52.          Como concluiu o TJUE, "nestas condições, o cálculo do direito à dedução em aplicação do método baseado no volume de negócios, que tem em conta os montantes relativos à parte das rendas que os clientes pagam e que servem para compensar a disponibilização dos veículos, leva a determinar um pro rala de dedução do IVA pago a montante menos preciso do que o resultante do método aplicado pela Fazenda Pública, baseado apenas na parte das rendas correspondente aos juros que constituem a contrapartida dos custos de financiamento e de gestão dos contratos suportados pelo locador financeiro, uma vez que estas duas atividades constituem o essencial da utilização dos bens e serviços de utilização mista destinada à realização das operações de locação financeira para o setor automóvel'.

53.          Em conclusão, a metodologia comunicada ao Recorrente, pelo menos, desde 2004 e preconizada no ofício-circulado n.º 30.108/2009 é a que mais se aproxima do princípio da neutralidade do imposto, estando em conformidade com o disposto no artº  23.º do CIVA e na Diretiva IVA. Pelo que, pretendendo proceder à dedução de forma diversa, a retificação da dedução de imposto pretendida pelo Recorrente não é legítima.

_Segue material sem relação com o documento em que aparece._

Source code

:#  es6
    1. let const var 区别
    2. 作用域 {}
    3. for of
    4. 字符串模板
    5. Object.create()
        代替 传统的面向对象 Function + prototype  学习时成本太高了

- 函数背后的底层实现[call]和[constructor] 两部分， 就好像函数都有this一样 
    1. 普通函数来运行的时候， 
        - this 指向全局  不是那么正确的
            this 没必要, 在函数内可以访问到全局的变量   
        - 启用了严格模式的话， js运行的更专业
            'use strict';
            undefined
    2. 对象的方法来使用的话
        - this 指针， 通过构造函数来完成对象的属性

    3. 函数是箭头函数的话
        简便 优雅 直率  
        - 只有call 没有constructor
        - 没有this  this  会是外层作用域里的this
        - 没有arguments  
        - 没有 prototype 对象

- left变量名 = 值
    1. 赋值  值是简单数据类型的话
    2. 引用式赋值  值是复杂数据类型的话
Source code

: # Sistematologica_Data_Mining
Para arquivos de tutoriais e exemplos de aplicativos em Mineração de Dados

54.          Feita esta análise, conclui-se que o Recorrente não tem imposto a regularizar, a seu favor, porquanto o entendimento que orientou a apresentação da reclamação graciosa prevista no art.º 131.º do CPPT não está conforme com o regime da dedução de imposto, relativa a bens de utilização mista, aplicável à atividade de locação financeira, contrariando, designadamente, o disposto no ofício-circulado n.º 30.108/2009 e na jurisprudência comunitária recente;

 

L)            A Autoridade Tributária e Aduaneira emitiu o Ofício Circulado n.º 30108, de 30 de janeiro de 2009, com o seguinte teor:

 

Assunto: IVA - Direito à dedução Regras para a determinação do direito à dedução pelas instituições de crédito quando desenvolvam simultaneamente as actividades de Leasing ou de ALD 

Para conhecimento dos Serviços e de outros interessados, e tendo em vista divulgar a correcta interpretação a dar ao artigo 23º do Código do IVA no que respeita à sua aplicação pelas instituições de crédito que exercem, entre outras, a actividade de Leasing ou de ALD, comunica-se que, por meu despacho de 2009.01.30, proferido na informação nº 106, de 19 de Janeiro de 2009, do Gabinete do Subdirector-Geral da área de Gestão do IVA, foi determinado o seguinte:

1.            O ofício circulado nº 30103, de 2008.04.23, do Gabinete do SubdirectorGeral da área de Gestão do IVA, procedeu à divulgação de instruções genéricas no sentido de uniformizar a interpretação a dar às alterações introduzidas ao artigo 23º do Código do IVA (CIVA), de assegurar o correcto enquadramento das várias actividades face aos novos preceitos, de estabelecer os procedimentos a serem seguidos na determinação da dedução do imposto e, ainda, de clarificar os critérios a utilizar, quando haja recurso à afectação real na determinação do quantum do imposto a deduzir e sempre que esteja em causa bens e serviços de utilização mista. 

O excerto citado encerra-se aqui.